ASSIGNMENT —
Every line that contains the word "shows" should be copied from the records below.

THE DATA Block Start

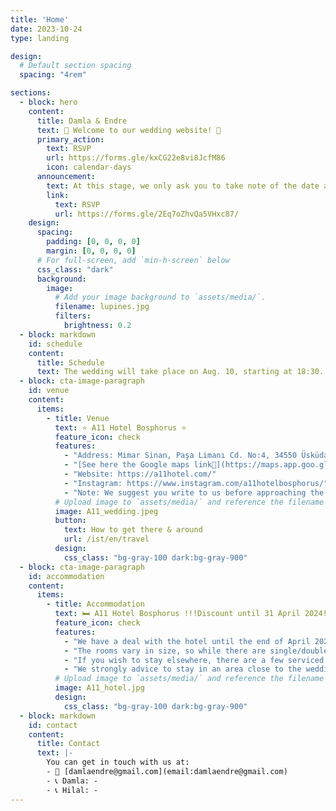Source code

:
 ```yaml
---
title: 'Home'
date: 2023-10-24
type: landing

design:
  # Default section spacing
  spacing: "4rem"

sections:
  - block: hero
    content:
      title: Damla & Endre
      text: 👋 Welcome to our wedding website! 👋
      primary_action:
        text: RSVP
        url: https://forms.gle/kxCG22e8vi8JcfM86
        icon: calendar-days
      announcement:
        text: At this stage, we only ask you to take note of the date and 
        link:
          text: RSVP
          url: https://forms.gle/2Eq7oZhvQa5VHxc87/
    design:
      spacing:
        padding: [0, 0, 0, 0]
        margin: [0, 0, 0, 0]
      # For full-screen, add `min-h-screen` below
      css_class: "dark"
      background:
        image:
          # Add your image background to `assets/media/`.
          filename: lupines.jpg
          filters:
            brightness: 0.2
  - block: markdown
    id: schedule
    content:
      title: Schedule
      text: The wedding will take place on Aug. 10, starting at 18:30. More details will follow.
  - block: cta-image-paragraph
    id: venue
    content:
      items:
        - title: Venue
          text: ⭐ A11 Hotel Bosphorus ⭐
          feature_icon: check
          features:
            - "Address: Mimar Sinan, Paşa Limanı Cd. No:4, 34550 Üsküdar/İstanbul"
            - "[See here the Google maps link📍](https://maps.app.goo.gl/GtT4GBTT9orkwY8c8)"
            - "Website: https://a11hotel.com/"
            - "Instagram: https://www.instagram.com/a11hotelbosphorus/"
            - "Note: We suggest you write to us before approaching the hotel for any kind of issues, as their English-speaking staff is very limited. We negotiated a more favorable price at the hotel for wedding guests. See below."
          # Upload image to `assets/media/` and reference the filename here
          image: A11_wedding.jpeg
          button:
            text: How to get there & around
            url: /ist/en/travel
          design:
            css_class: "bg-gray-100 dark:bg-gray-900"
  - block: cta-image-paragraph
    id: accommodation
    content:
      items:
        - title: Accommodation
          text: 🛏️ A11 Hotel Bosphorus !!!Discount until 31 April 2024!!!
          feature_icon: check
          features:
            - "We have a deal with the hotel until the end of April 2024, 15 rooms are reserved for us at a discounted price of 170 Euros (two people room) + 45 Euro per any extra person in the same room. Those who want to book a room should contact Mrs. Hasret at this number on WhatsApp +90 542 229 88 99. If the 15 rooms fill very fast, the hotel is flexible in extending the discounted rate for other rooms for our guests. We suggest you to make your room booking as soon as possible so we can negotiate further discounts for the rest of the rooms."
            - "The rooms vary in size, so while there are single/double ones, bigger ones can accommodate up to 4 people. Some rooms have a circular bed, others have a normal shaped bed, some room have a jacuzzi inside. All rooms have a Bosphorus view."
            - "If you wish to stay elsewhere, there are a few serviced apartments around the venue, as well as other hotels in the area. Unfortunately, Booking.com does not work anymore in Turkey and you should look for local alternatives for it."
            - "We strongly advice to stay in an area close to the wedding venue on the night of the wedding. Because you never know how the traffic might be in terms of arriving on time, or how the taxi situation would be in the evening without getting scammed."
          # Upload image to `assets/media/` and reference the filename here
          image: A11_hotel.jpg
          design:
            css_class: "bg-gray-100 dark:bg-gray-900"
  - block: markdown
    id: contact
    content:
      title: Contact
      text: |-
        You can get in touch with us at:
        - 📧 [damlaendre@gmail.com](email:damlaendre@gmail.com)
        - 📞 Damla: -
        - 📞 Hilal: -
---
```

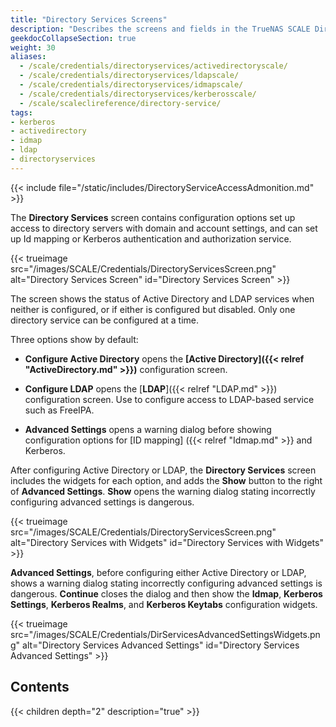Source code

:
 ```yaml
---
title: "Directory Services Screens"
description: "Describes the screens and fields in the TrueNAS SCALE Directory Services section."
geekdocCollapseSection: true
weight: 30
aliases:
  - /scale/credentials/directoryservices/activedirectoryscale/
  - /scale/credentials/directoryservices/ldapscale/
  - /scale/credentials/directoryservices/idmapscale/
  - /scale/credentials/directoryservices/kerberosscale/
  - /scale/scaleclireference/directory-service/
tags:
- kerberos
- activedirectory
- idmap
- ldap
- directoryservices
---
```




{{< include file="/static/includes/DirectoryServiceAccessAdmonition.md" >}}

The **Directory Services** screen contains configuration options set up access to directory servers with domain and account settings, and can set up Id mapping or Kerberos authentication and authorization service.

{{< trueimage src="/images/SCALE/Credentials/DirectoryServicesScreen.png" alt="Directory Services Screen" id="Directory Services Screen" >}}

The screen shows the status of Active Directory and LDAP services when neither is configured, or if either is configured but disabled.
Only one directory service can be configured at a time.

Three options show by default:

* **Configure Active Directory** opens the **[Active Directory]({{< relref "ActiveDirectory.md" >}})** configuration screen.

* **Configure LDAP** opens the [**LDAP**]({{< relref "LDAP.md" >}}) configuration screen. Use to configure access to LDAP-based service such as FreeIPA.

* **Advanced Settings** opens a warning dialog before showing configuration options for [ID mapping] ({{< relref "Idmap.md" >}} and Kerberos.

After configuring Active Directory or LDAP, the **Directory Services** screen includes the widgets for each option, and adds the **Show** button to the right of **Advanced Settings**. **Show** opens the warning dialog stating incorrectly configuring advanced settings is dangerous.

{{< trueimage src="/images/SCALE/Credentials/DirectoryServicesScreen.png" alt="Directory Services with Widgets" id="Directory Services with Widgets" >}}

**Advanced Settings**, before configuring either Active Directory or LDAP, shows a warning dialog stating incorrectly configuring advanced settings is dangerous. 
**Continue** closes the dialog and then show the **Idmap**, **Kerberos Settings**, **Kerberos Realms**, and **Kerberos Keytabs** configuration widgets.

{{< trueimage src="/images/SCALE/Credentials/DirServicesAdvancedSettingsWidgets.png" alt="Directory Services Advanced Settings" id="Directory Services Advanced Settings" >}}

<div class="noprint">

## Contents

{{< children depth="2" description="true" >}}

</div>
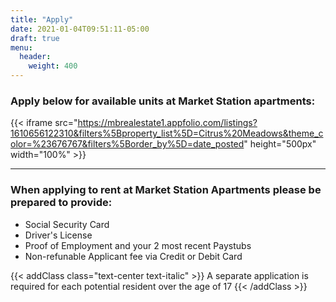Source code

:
 ```yaml
---
title: "Apply"
date: 2021-01-04T09:51:11-05:00
draft: true
menu:
  header:
    weight: 400
---
```


### Apply below for available units at Market Station apartments:

{{< iframe src="https://mbrealestate1.appfolio.com/listings?1610656122310&filters%5Bproperty_list%5D=Citrus%20Meadows&theme_color=%23676767&filters%5Border_by%5D=date_posted" height="500px" width="100%" >}}

***

### When applying to rent at Market Station Apartments please be prepared to provide:
- Social Security Card
- Driver's License
- Proof of Employment and your 2 most recent Paystubs
- Non-refunable Applicant fee via Credit or Debit Card

{{< addClass class="text-center text-italic" >}}
A separate application is required for each potential resident over the age of 17
{{< /addClass >}}
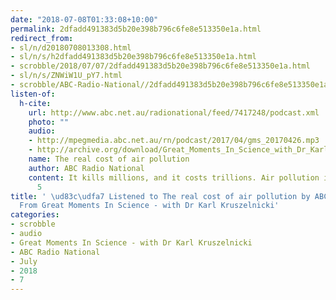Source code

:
 ```yaml
---
date: "2018-07-08T01:33:08+10:00"
permalink: 2dfadd491383d5b20e398b796c6fe8e513350e1a.html
redirect_from:
- sl/n/d20180708013308.html
- sl/n/s/h2dfadd491383d5b20e398b796c6fe8e513350e1a.html
- scrobble/2018/07/07/2dfadd491383d5b20e398b796c6fe8e513350e1a.html
- sl/n/s/ZNWiW1U_pY7.html
- scrobble/ABC-Radio-National//2dfadd491383d5b20e398b796c6fe8e513350e1a.html
listen-of:
  h-cite:
    url: http://www.abc.net.au/radionational/feed/7417248/podcast.xml
    photo: ""
    audio:
    - http://mpegmedia.abc.net.au/rn/podcast/2017/04/gms_20170426.mp3
    - http://archive.org/download/Great_Moments_In_Science_with_Dr_Karl_Kruszelnicki-Podcast-by-ABC_Radio_National/The_real_cost_of_air_pollution.mp3
    name: The real cost of air pollution
    author: ABC Radio National
    content: It kills millions, and it costs trillions. Air pollution is killer number
      5
title: ' \ud83c\udfa7 Listened to The real cost of air pollution by ABC Radio National
  From Great Moments In Science - with Dr Karl Kruszelnicki'
categories:
- scrobble
- audio
- Great Moments In Science - with Dr Karl Kruszelnicki
- ABC Radio National
- July
- 2018
- 7
---
```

THE DATA Block End

RESPONSE BELOW —
The screen shows the status of Active Directory and LDAP services when neither is configured, or if either is configured but disabled.
**Advanced Settings**, before configuring either Active Directory or LDAP, shows a warning dialog stating incorrectly configuring advanced settings is dangerous. 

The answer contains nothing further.